Saturday, September 17, 2011

MUST READ! Chief economist of Deutsche Bank: I'm an Austrian

The Chief Economist of Deutsche Bank Group, Thomas Mayer, has announced that he is “an Austrian in economics”. In a new paper released today by Deutsche Bank Research, based on a speech he gave this week, Mayer says that the Austrian theory of the business cycle describes what we are living through pretty well:

– Failure of the liquidationists to overcome the Great Depression of the early 1930s prepared the ground for an era of interventionist economic policies. Modern macroeconomics and finance nourished the belief that we can successfully plan for the future. But the present crisis teaches us that we live in a world of Knightian uncertainty, where the ―unknown unknowns dominate and our plans for the future are regularly thwarted by unforeseen and unforeseeable events. . . .

— …First and foremost, firms should have the incentives to follow sound business practices. The best incentive is to make failure possible. Hence, we need resolution regimes for financial firms.

— In a world where people have imperfect foresight and do not always behave rationally, and markets are not always efficient, we need to accept that economic policy cannot fine-tune the cycle.

— For us economists, the lesson from recent events should be to rely less on the development of theories by ―deduction (like in natural sciences) and to apply more induction(like in social and historical sciences). Failure to study history makes us repeat the mistakes of the past.

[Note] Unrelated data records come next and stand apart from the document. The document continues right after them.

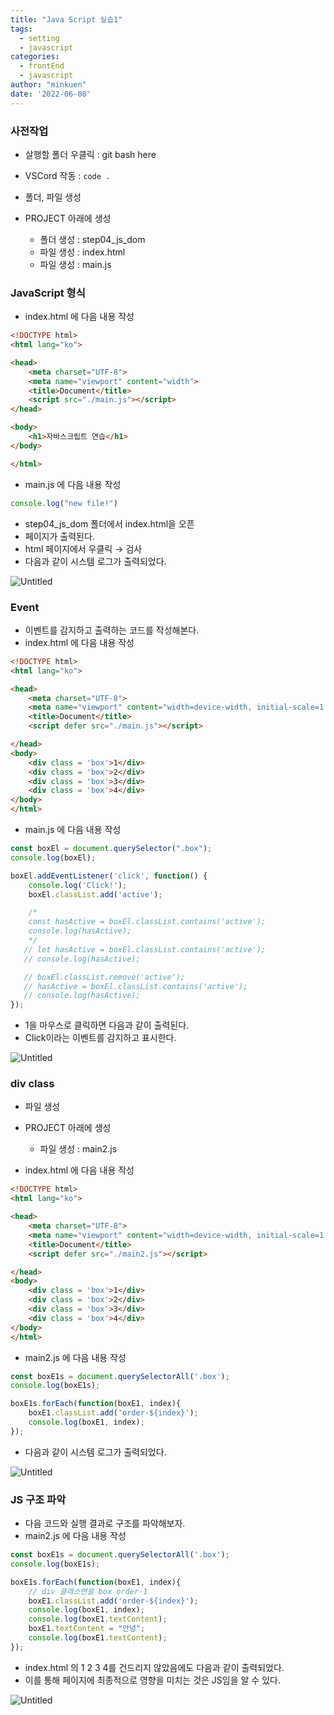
 ```yaml
---
title: "Java Script 실습1"
tags:
  - setting
  - javascript
categories:
  - frontEnd 
  - javascript
author: "minkuen"
date: '2022-06-08'
---
```


### 사전작업

- 살행할 폴더 우클릭 : git bash here
- VSCord 작동 : `code .`

- 폴더, 파일 생성
- PROJECT 아래에 생성
    - 폴더 생성 : step04_js_dom
    - 파일 생성 : index.html
    - 파일 생성 : main.js

### JavaScript 형식

- index.html 에 다음 내용 작성

```html
<!DOCTYPE html>
<html lang="ko">

<head>
    <meta charset="UTF-8">
    <meta name="viewport" content="width">
    <title>Document</title>
    <script src="./main.js"></script>
</head>

<body>
    <h1>자바스크립트 연습</h1>
</body>

</html>
```

- main.js 에 다음 내용 작성

```jsx
console.log("new file!")
```

- step04_js_dom 폴더에서 index.html을 오픈
- 페이지가 출력된다.
- html 페이지에서 우클릭 → 검사
- 다음과 같이 시스템 로그가 출력되었다.

![Untitled](Ja/images/javaScript_practice_1/Untitled.png)

### Event

- 이벤트를 감지하고 출력하는 코드를 작성해본다.
- index.html 에 다음 내용 작성

```html
<!DOCTYPE html>
<html lang="ko">

<head>
    <meta charset="UTF-8">
    <meta name="viewport" content="width=device-width, initial-scale=1.0">
    <title>Document</title>
    <script defer src="./main.js"></script>

</head>
<body>
    <div class = 'box'>1</div>
    <div class = 'box'>2</div>
    <div class = 'box'>3</div>
    <div class = 'box'>4</div>
</body>
</html>
```

- main.js 에 다음 내용 작성

```jsx
const boxEl = document.querySelector(".box");
console.log(boxEl);

boxEl.addEventListener('click', function() {
    console.log('Click!');
    boxEl.classList.add('active');

    /*
    const hasActive = boxEl.classList.contains('active');
    console.log(hasActive);
    */
   // let hasActive = boxEl.classList.contains('active');
   // console.log(hasActive);

   // boxEl.classList.remove('active');
   // hasActive = boxEl.classList.contains('active');
   // console.log(hasActive);
});
```

- 1을 마우스로 클릭하면 다음과 같이 출력된다.
- Click이라는 이벤트를 감지하고 표시한다.

![Untitled](Ja/images/javaScript_practice_1/Untitled%201.png)

### div class

- 파일 생성
- PROJECT 아래에 생성
    - 파일 생성 : main2.js
    
- index.html 에 다음 내용 작성

```html
<!DOCTYPE html>
<html lang="ko">

<head>
    <meta charset="UTF-8">
    <meta name="viewport" content="width=device-width, initial-scale=1.0">
    <title>Document</title>
    <script defer src="./main2.js"></script>

</head>
<body>
    <div class = 'box'>1</div>
    <div class = 'box'>2</div>
    <div class = 'box'>3</div>
    <div class = 'box'>4</div>
</body>
</html>
```

- main2.js 에 다음 내용 작성

```jsx
const boxE1s = document.querySelectorAll('.box');
console.log(boxE1s);

boxE1s.forEach(function(boxE1, index){
    boxE1.classList.add('order-${index}');
    console.log(boxE1, index);
});
```

- 다음과 같이 시스템 로그가 출력되었다.

![Untitled](Ja/images/javaScript_practice_1/Untitled%202.png)

### JS 구조 파악

- 다음 코드와 실행 결과로 구조를 파악해보자.
- main2.js 에 다음 내용 작성

```jsx
const boxE1s = document.querySelectorAll('.box');
console.log(boxE1s);

boxE1s.forEach(function(boxE1, index){
    // div 클래스면을 box order-1
    boxE1.classList.add('order-${index}');
    console.log(boxE1, index);
    console.log(boxE1.textContent);
    boxE1.textContent = "안녕";
    console.log(boxE1.textContent);
});
```

- index.html 의 1 2 3 4를 건드리지 않았음에도 다음과 같이 출력되었다.
- 이를 통해 페이지에 최종적으로 영향을 미치는 것은 JS임을 알 수 있다.

![Untitled](Ja/images/javaScript_practice_1/Untitled%203.png) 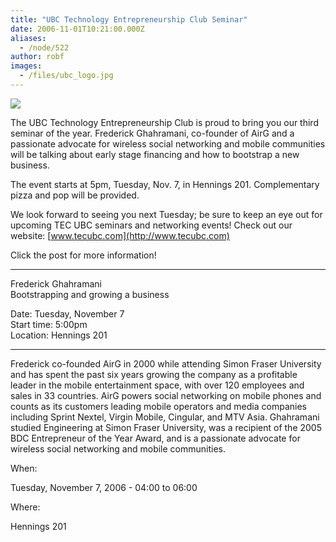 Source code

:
 ```yaml
---
title: "UBC Technology Entrepreneurship Club Seminar"
date: 2006-11-01T10:21:00.000Z
aliases:
  - /node/522
author: robf
images:
  - /files/ubc_logo.jpg
---
```


![](/files/ubc_logo.jpg)

The UBC Technology Entrepreneurship Club is proud to bring you our third seminar of the year.
Frederick Ghahramani, co-founder of AirG and a passionate advocate for wireless social
networking and mobile communities will be talking about early stage financing and how
to bootstrap a new business.

The event starts at 5pm, Tuesday, Nov. 7, in Hennings 201. Complementary pizza and
pop will be provided.

We look forward to seeing you next Tuesday; be sure to keep an eye out for upcoming TEC
UBC seminars and networking events! Check out our website: [www.tecubc.com](http://www.tecubc.com)

Click the post for more information!

___
Frederick Ghahramani \
Bootstrapping and growing a business

Date: Tuesday, November 7 \
Start time: 5:00pm \
Location: Hennings 201

___
Frederick co-founded AirG in 2000 while attending Simon Fraser University
and has spent the past six years growing the company as a profitable leader
in the mobile entertainment space, with over 120 employees and sales in 33
countries. AirG powers social networking on mobile phones and counts as its
customers leading mobile operators and media companies including Sprint
Nextel, Virgin Mobile, Cingular, and MTV Asia. Ghahramani studied
Engineering at Simon Fraser University, was a recipient of the 2005 BDC
Entrepreneur of the Year Award, and is a passionate advocate for wireless
social networking and mobile communities.

When: 

Tuesday, November 7, 2006 - 04:00 to 06:00

Where: 

Hennings 201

Mayer goes on to outline and argue for the mainstream Hayekian narrative of the last decade. Low interest rates inflated a bubble and knocked the whole economy out of kilter. Where non-Austrians misconstrue Hayek is in thinking that he is only focused on the bubble itself – they rightly point out that the housing sector itself wasn’t big enough to create our current stagnation. But Hayek’s genius was in recognising that the entire economy is interconnected, and credit distortions in one sector can disjoint the rest. If you imagine a tower of blocks, taking one block away (or changing its shape) can knock all the others down if it’s in the wrong place, even if it’s relatively small. Similarly, credit distortions affect the whole economy because everything is so interlinked.